Geert explains that his team closely monitors and analyses developments and advises clients on the legally important points for attention, potential vulnerabilities, and risks. “We help them develop a policy to implement their ESG responsibility and draw their attention to relevant changes in the regulatory landscape. To this end, we share a lot of knowledge. In this fast developing area of law, it is very important to learn from each other and to exchange sector-specific best practices. For both governance and ESG, we are always ready to update our clients on what they will be faced with. To this end, we regularly organise round table discussions. We also provide a Corporate Governance update for our clients every six months. Because of the great importance of this topic, we have added a semiannual ESG update.”
The new European and national regulations illustrate the increasing intertwining of sustainability and governance, and the legal relevance of ESG.

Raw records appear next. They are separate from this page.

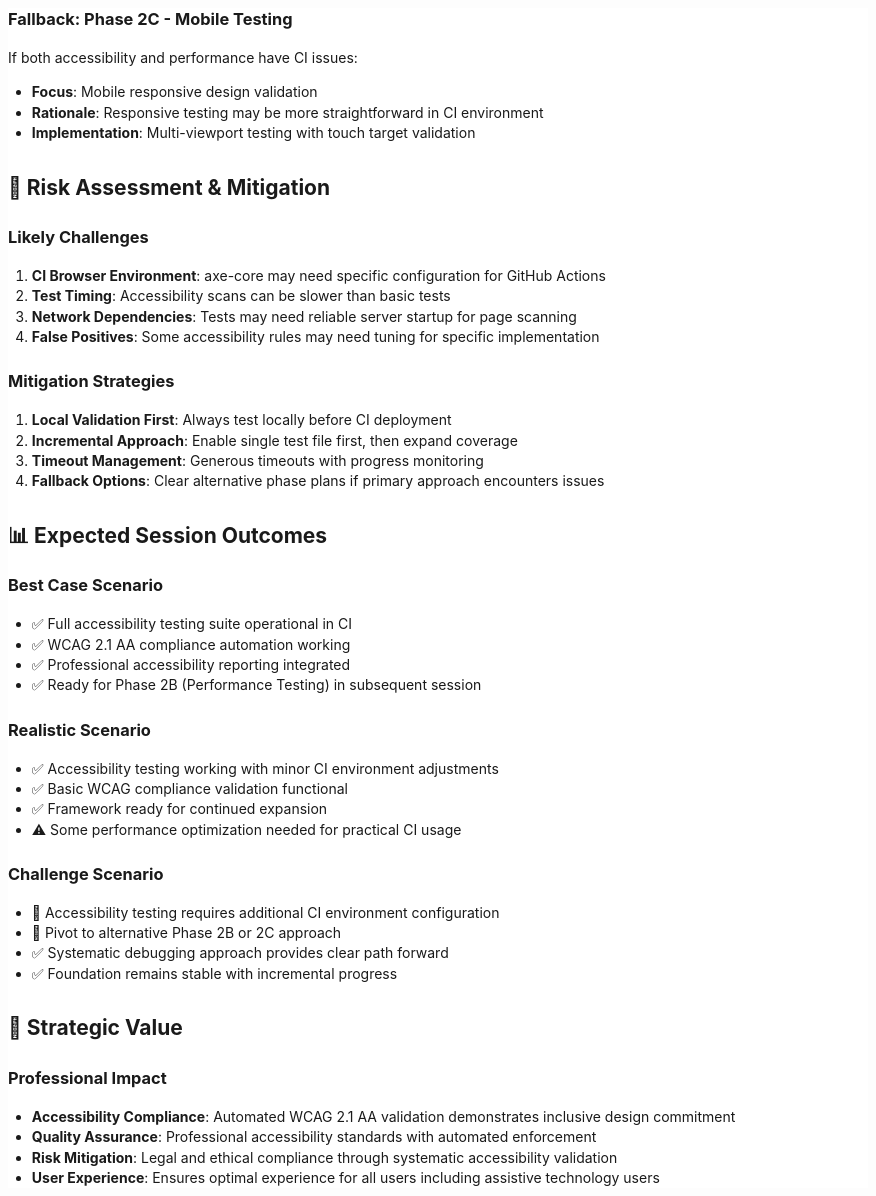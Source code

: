 ### **Fallback: Phase 2C - Mobile Testing**  
If both accessibility and performance have CI issues:
- **Focus**: Mobile responsive design validation
- **Rationale**: Responsive testing may be more straightforward in CI environment
- **Implementation**: Multi-viewport testing with touch target validation

## 🧪 Risk Assessment & Mitigation

### **Likely Challenges**
1. **CI Browser Environment**: axe-core may need specific configuration for GitHub Actions
2. **Test Timing**: Accessibility scans can be slower than basic tests
3. **Network Dependencies**: Tests may need reliable server startup for page scanning
4. **False Positives**: Some accessibility rules may need tuning for specific implementation

### **Mitigation Strategies**
1. **Local Validation First**: Always test locally before CI deployment
2. **Incremental Approach**: Enable single test file first, then expand coverage
3. **Timeout Management**: Generous timeouts with progress monitoring
4. **Fallback Options**: Clear alternative phase plans if primary approach encounters issues

## 📊 Expected Session Outcomes

### **Best Case Scenario**
- ✅ Full accessibility testing suite operational in CI
- ✅ WCAG 2.1 AA compliance automation working
- ✅ Professional accessibility reporting integrated
- ✅ Ready for Phase 2B (Performance Testing) in subsequent session

### **Realistic Scenario**
- ✅ Accessibility testing working with minor CI environment adjustments
- ✅ Basic WCAG compliance validation functional
- ✅ Framework ready for continued expansion
- ⚠️ Some performance optimization needed for practical CI usage

### **Challenge Scenario**
- 🔄 Accessibility testing requires additional CI environment configuration
- 🔄 Pivot to alternative Phase 2B or 2C approach
- ✅ Systematic debugging approach provides clear path forward
- ✅ Foundation remains stable with incremental progress

## 🎯 Strategic Value

### **Professional Impact**
- **Accessibility Compliance**: Automated WCAG 2.1 AA validation demonstrates inclusive design commitment
- **Quality Assurance**: Professional accessibility standards with automated enforcement
- **Risk Mitigation**: Legal and ethical compliance through systematic accessibility validation
- **User Experience**: Ensures optimal experience for all users including assistive technology users
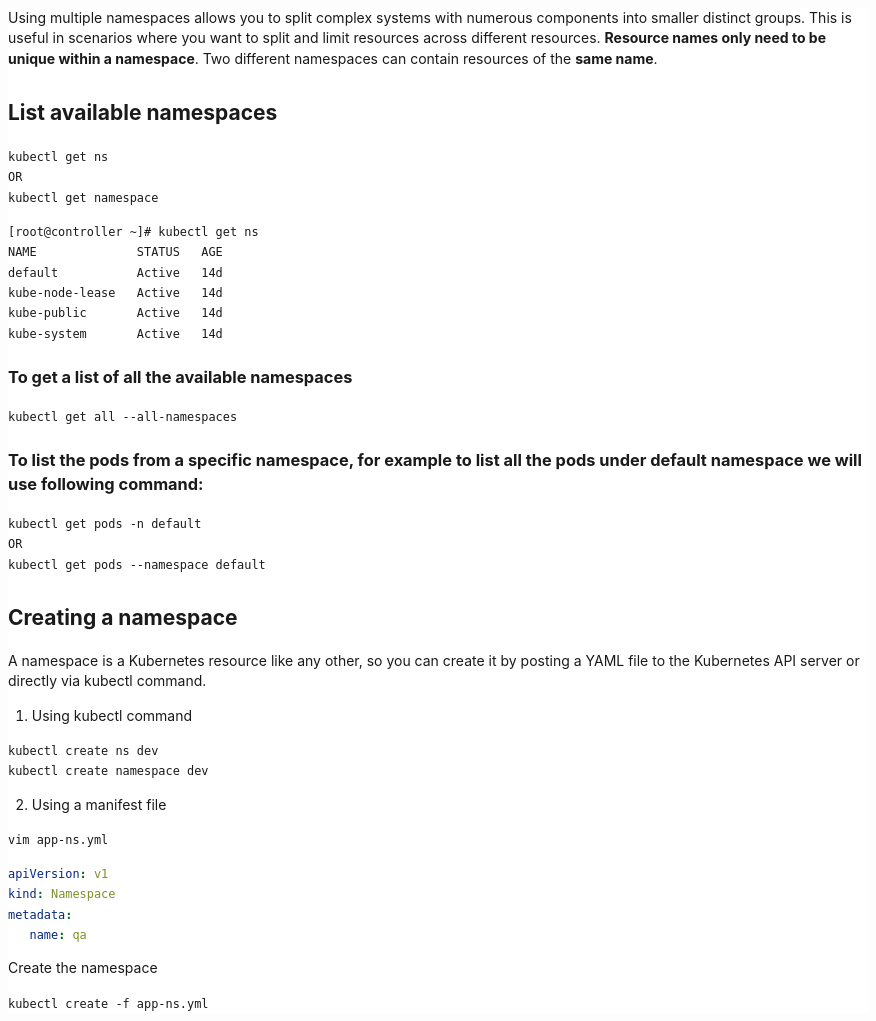 Using multiple namespaces allows you to split complex systems with numerous components into smaller distinct groups. This is useful in scenarios where you want to split and limit resources across different resources. **Resource names only need to be unique within a namespace**. Two different namespaces can contain resources of the **same name**.


## List available namespaces

```
kubectl get ns
OR
kubectl get namespace
``` 
```sh
[root@controller ~]# kubectl get ns
NAME              STATUS   AGE
default           Active   14d
kube-node-lease   Active   14d
kube-public       Active   14d
kube-system       Active   14d
```

### To get a list of all the available namespaces
```
kubectl get all --all-namespaces
```

### To list the pods from a specific namespace, for example to list all the pods under default namespace we will use following command:
```
kubectl get pods -n default
OR
kubectl get pods --namespace default
```

## Creating a namespace
A namespace is a Kubernetes resource like any other, so you can create it by posting a YAML file to the Kubernetes API server or directly via kubectl command.

1. Using kubectl command
```
kubectl create ns dev
kubectl create namespace dev
```
2. Using a manifest file
```
vim app-ns.yml
```
```yml
apiVersion: v1
kind: Namespace
metadata:
   name: qa
```
Create the namespace
```
kubectl create -f app-ns.yml
```
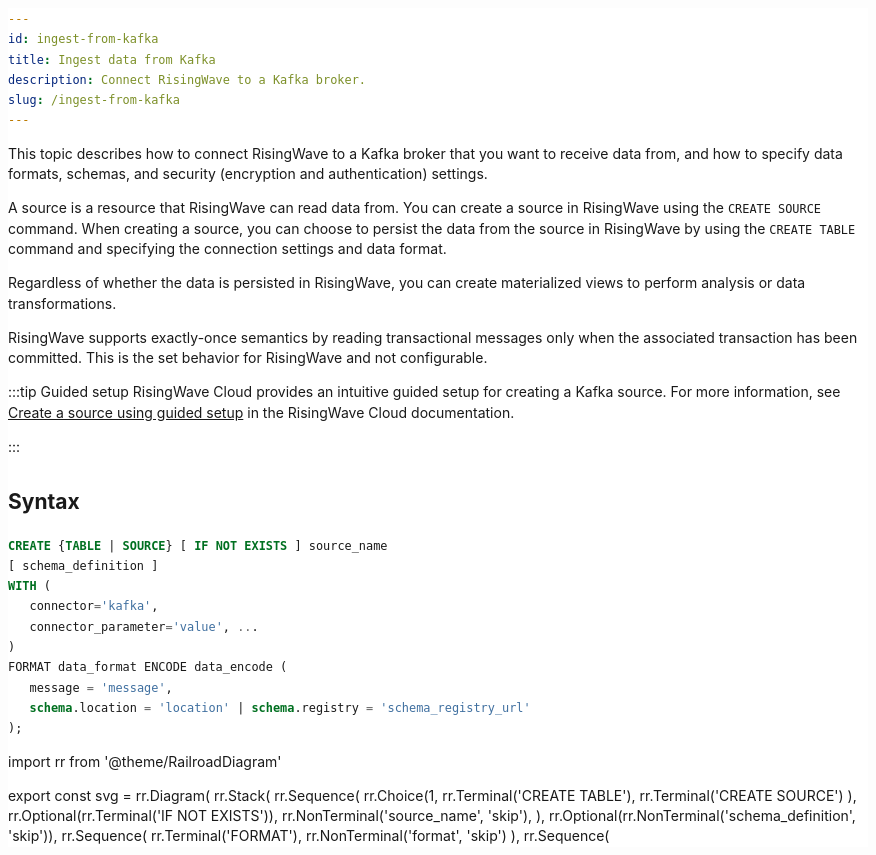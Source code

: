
 ```yaml
---
id: ingest-from-kafka
title: Ingest data from Kafka
description: Connect RisingWave to a Kafka broker.
slug: /ingest-from-kafka
---
```


<head>
  <link rel="canonical" href="https://docs.risingwave.com/docs/current/ingest-from-kafka/" />
</head>

This topic describes how to connect RisingWave to a Kafka broker that you want to receive data from, and how to specify data formats, schemas, and security (encryption and authentication) settings.

A source is a resource that RisingWave can read data from. You can create a source in RisingWave using the `CREATE SOURCE` command. When creating a source, you can choose to persist the data from the source in RisingWave by using the `CREATE TABLE` command and specifying the connection settings and data format.

Regardless of whether the data is persisted in RisingWave, you can create materialized views to perform analysis or data transformations.

RisingWave supports exactly-once semantics by reading transactional messages only when the associated transaction has been committed. This is the set behavior for RisingWave and not configurable.

:::tip Guided setup
RisingWave Cloud provides an intuitive guided setup for creating a Kafka source. For more information, see [Create a source using guided setup](/cloud/create-a-source/#using-guided-setup) in the RisingWave Cloud documentation.

<LightButton text="Sign up for RisingWave Cloud" url="https://cloud.risingwave.com/auth/signup/" />
:::

## Syntax

```sql
CREATE {TABLE | SOURCE} [ IF NOT EXISTS ] source_name
[ schema_definition ]
WITH (
   connector='kafka',
   connector_parameter='value', ...
)
FORMAT data_format ENCODE data_encode (
   message = 'message',
   schema.location = 'location' | schema.registry = 'schema_registry_url'
);
```

import rr from '@theme/RailroadDiagram'

export const svg = rr.Diagram(
rr.Stack(
rr.Sequence(
rr.Choice(1,
rr.Terminal('CREATE TABLE'),
rr.Terminal('CREATE SOURCE')
),
rr.Optional(rr.Terminal('IF NOT EXISTS')),
rr.NonTerminal('source_name', 'skip'),
),
rr.Optional(rr.NonTerminal('schema_definition', 'skip')),
rr.Sequence(
rr.Terminal('FORMAT'),
rr.NonTerminal('format', 'skip')
),
rr.Sequence(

Inclusion & Diversity policy
Finally, he refers to the second major innovation in the new Corporate Governance Code: listed companies must have a diversity and inclusion policy in place. This is a topic that is very close to his heart. That is why he works as an inclusion partner within NautaDutilh to achieve a diverse working environment where everyone is considered a valuable addition and can be themselves. “An I&D policy contributes greatly to long-term value creation, and can be an accelerator of the ESG transformation. I know that the market sees NautaDutilh as a firm that is already doing relatively much about this, but that is no reason to rest on our laurels. Diversity without inclusion means nothing. To this end, we want to set ourselves more demanding goals and take concrete action to achieve them.”